Sharing nude photos without consent can now get you kicked out of the Marine Corps.
The new rule was announced Tuesday in MARADMIN 223/17, which updates the Separation and Retirement Manual to include sharing private images without consent under the existing definitions of sexual harassment.
The manual now includes sharing nude photos of other people without consent as one of the offenses that will lead to mandatory processing for separation "following the first substantiated incident of sexual harassment." However, that does not mean "a board hearing is mandatory or that the separation of the respondent is mandatory," the manual says.
The definition of what constitutes nude photo sharing is spelled out in Article 1168 of Navy regulations, which Acting Navy Secretary Sean Stackley approved in April. The regulation prohibits Marines and sailors from sharing nude photos "without legal justification or excuse" or without the consent of the people depicted in the pictures.
It further makes clear that Navy personnel will be held in violation of Navy regulations if they broadcast intimate images: "(a) With the intent to realize personal gain; (b) With the intent to humiliate, harm, harass, intimidate, threaten, or coerce the depicted person; or (c) With reckless disregard as to whether the depicted person would be humiliated, harmed, intimidated, threatened, or coerced."

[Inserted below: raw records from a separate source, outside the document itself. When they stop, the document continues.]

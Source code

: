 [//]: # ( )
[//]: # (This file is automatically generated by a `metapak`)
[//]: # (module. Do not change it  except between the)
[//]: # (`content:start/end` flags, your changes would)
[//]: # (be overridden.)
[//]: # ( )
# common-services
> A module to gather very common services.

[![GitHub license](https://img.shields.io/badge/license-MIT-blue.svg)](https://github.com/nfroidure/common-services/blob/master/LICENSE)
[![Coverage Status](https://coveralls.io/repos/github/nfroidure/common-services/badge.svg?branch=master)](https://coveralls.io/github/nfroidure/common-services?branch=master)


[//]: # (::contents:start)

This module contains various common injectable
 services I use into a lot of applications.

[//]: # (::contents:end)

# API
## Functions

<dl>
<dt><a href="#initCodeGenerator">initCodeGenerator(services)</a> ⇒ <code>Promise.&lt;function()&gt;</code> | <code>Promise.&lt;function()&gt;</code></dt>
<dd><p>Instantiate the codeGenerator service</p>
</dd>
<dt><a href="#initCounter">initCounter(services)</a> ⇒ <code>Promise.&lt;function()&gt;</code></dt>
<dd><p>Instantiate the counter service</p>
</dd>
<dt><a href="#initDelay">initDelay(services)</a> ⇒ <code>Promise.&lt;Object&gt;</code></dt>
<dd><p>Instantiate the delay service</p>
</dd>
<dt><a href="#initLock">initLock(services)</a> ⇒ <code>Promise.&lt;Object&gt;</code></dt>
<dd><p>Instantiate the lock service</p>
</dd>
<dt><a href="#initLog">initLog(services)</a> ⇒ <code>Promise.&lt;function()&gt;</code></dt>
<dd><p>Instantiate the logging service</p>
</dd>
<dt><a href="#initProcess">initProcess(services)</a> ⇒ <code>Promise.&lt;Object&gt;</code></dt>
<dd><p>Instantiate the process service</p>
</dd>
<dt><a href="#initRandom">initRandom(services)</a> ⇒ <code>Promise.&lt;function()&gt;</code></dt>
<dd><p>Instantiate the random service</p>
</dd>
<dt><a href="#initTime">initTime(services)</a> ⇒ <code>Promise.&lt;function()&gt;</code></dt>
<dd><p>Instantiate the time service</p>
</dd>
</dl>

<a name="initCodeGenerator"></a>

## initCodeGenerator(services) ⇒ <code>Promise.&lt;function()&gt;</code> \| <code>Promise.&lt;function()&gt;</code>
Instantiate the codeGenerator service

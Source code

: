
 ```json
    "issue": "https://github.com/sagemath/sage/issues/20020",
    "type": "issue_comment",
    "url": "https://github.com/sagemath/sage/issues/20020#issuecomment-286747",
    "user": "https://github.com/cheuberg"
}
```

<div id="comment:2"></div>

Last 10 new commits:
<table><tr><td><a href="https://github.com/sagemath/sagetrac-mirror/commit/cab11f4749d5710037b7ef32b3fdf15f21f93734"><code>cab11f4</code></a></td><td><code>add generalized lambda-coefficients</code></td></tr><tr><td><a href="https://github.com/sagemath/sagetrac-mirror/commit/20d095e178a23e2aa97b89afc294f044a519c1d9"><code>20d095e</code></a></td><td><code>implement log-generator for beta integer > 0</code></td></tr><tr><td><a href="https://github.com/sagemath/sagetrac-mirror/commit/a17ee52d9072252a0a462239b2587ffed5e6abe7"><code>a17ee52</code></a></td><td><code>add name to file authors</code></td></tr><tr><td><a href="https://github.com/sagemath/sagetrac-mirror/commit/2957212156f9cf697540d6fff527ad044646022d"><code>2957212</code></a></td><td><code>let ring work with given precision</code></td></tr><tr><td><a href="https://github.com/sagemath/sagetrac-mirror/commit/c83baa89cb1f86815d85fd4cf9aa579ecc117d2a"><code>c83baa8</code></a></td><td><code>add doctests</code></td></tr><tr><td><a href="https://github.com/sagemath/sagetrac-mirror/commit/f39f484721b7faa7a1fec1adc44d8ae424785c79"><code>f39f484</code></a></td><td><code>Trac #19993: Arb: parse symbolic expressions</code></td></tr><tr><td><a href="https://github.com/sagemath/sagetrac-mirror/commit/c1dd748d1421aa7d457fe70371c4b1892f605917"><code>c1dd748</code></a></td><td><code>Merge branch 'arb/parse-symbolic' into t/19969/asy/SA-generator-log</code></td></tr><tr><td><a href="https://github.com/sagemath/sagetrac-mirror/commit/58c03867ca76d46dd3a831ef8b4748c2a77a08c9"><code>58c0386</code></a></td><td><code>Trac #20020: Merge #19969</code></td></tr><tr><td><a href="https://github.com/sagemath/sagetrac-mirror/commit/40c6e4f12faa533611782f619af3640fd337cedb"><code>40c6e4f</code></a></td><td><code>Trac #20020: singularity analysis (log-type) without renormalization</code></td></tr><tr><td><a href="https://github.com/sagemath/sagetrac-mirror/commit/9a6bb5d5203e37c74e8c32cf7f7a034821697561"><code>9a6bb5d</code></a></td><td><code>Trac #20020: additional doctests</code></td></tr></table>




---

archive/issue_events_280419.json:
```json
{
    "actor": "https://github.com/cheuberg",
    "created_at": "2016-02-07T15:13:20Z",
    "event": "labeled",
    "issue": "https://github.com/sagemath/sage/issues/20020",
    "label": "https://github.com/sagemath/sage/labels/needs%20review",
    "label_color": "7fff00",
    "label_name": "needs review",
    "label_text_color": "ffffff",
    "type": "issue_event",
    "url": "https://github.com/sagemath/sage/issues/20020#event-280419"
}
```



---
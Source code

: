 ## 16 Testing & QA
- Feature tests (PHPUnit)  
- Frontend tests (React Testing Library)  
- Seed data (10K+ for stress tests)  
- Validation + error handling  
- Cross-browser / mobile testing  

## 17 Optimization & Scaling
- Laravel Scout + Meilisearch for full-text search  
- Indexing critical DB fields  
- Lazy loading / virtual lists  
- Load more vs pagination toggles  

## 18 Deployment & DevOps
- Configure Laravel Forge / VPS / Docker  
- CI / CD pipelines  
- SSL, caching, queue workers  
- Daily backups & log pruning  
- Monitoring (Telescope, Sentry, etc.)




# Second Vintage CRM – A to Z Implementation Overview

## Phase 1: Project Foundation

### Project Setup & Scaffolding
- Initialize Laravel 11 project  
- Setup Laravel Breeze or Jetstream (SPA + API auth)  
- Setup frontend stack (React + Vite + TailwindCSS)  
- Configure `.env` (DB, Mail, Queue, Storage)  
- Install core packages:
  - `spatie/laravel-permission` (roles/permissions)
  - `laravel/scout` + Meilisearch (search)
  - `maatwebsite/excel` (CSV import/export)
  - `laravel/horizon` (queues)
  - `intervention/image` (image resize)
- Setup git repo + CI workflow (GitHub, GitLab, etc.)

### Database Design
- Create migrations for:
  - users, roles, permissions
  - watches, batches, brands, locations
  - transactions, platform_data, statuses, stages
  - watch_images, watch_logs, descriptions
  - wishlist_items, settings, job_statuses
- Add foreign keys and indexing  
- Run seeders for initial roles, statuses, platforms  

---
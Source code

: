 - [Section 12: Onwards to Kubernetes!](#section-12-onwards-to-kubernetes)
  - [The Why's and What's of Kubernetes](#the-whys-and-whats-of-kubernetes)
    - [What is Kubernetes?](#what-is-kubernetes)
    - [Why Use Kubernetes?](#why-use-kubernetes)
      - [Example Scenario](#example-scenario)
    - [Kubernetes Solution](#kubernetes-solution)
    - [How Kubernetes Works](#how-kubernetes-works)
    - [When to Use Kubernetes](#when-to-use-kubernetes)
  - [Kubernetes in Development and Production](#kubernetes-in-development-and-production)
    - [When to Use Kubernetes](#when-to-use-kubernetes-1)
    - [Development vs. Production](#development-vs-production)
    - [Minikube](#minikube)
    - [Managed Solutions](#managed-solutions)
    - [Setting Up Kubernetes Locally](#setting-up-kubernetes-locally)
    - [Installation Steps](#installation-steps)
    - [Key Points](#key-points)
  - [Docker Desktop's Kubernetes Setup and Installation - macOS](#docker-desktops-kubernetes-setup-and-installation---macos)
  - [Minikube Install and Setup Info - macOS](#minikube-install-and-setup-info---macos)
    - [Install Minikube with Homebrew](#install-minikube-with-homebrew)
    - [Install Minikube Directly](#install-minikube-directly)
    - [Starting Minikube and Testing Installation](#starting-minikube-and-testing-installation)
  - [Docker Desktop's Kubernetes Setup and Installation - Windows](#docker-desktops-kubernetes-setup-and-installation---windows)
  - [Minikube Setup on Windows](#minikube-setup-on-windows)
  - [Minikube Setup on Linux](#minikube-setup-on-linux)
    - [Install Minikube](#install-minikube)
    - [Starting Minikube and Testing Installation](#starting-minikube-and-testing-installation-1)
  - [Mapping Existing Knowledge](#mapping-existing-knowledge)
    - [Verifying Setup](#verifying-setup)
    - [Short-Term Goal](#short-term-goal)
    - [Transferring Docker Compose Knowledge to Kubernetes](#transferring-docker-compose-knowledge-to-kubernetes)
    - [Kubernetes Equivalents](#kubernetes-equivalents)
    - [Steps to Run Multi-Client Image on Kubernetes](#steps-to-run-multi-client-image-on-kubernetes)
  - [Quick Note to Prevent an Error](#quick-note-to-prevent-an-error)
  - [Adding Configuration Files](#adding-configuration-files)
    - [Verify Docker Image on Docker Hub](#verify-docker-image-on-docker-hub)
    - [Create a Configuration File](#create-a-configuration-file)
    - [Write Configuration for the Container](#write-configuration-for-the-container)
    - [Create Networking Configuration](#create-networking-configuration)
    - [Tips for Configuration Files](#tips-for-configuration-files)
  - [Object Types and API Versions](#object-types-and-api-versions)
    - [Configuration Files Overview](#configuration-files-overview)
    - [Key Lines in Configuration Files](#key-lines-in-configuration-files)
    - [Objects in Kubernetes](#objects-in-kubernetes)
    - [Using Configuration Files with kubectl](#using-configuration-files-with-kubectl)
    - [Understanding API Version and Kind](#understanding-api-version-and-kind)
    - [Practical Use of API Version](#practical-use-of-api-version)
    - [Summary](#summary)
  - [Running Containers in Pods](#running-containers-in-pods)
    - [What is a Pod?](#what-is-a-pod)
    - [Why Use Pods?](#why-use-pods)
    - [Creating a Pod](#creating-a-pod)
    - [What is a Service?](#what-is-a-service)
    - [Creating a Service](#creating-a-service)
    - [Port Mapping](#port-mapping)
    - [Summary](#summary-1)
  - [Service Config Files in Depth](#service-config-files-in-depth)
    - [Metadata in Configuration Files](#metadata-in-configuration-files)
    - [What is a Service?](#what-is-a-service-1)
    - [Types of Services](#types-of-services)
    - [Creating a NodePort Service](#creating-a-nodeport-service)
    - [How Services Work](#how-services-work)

Military investigators are currently looking at whether troops and veterans who were members of the Marines United Facebook group broke the law by posting nude photos of women online and harassing some of the women in the pictures.
So far, more than 30 Marines have been referred to their commanders for online misconduct that does not constitute felony-level crimes. Five of those Marines have received a Page 11 entry in their permanent records or nonjudicial punishment. None has appeared before a summary court-martial.
Another 16 suspects may have committed felony-related crimes, according to the Naval Criminal Investigative Service. Of those suspects, nine are active-duty Marines; two are Reserve Marines; three are active-duty sailors; one is a Reserve sailor; and one is a civilian.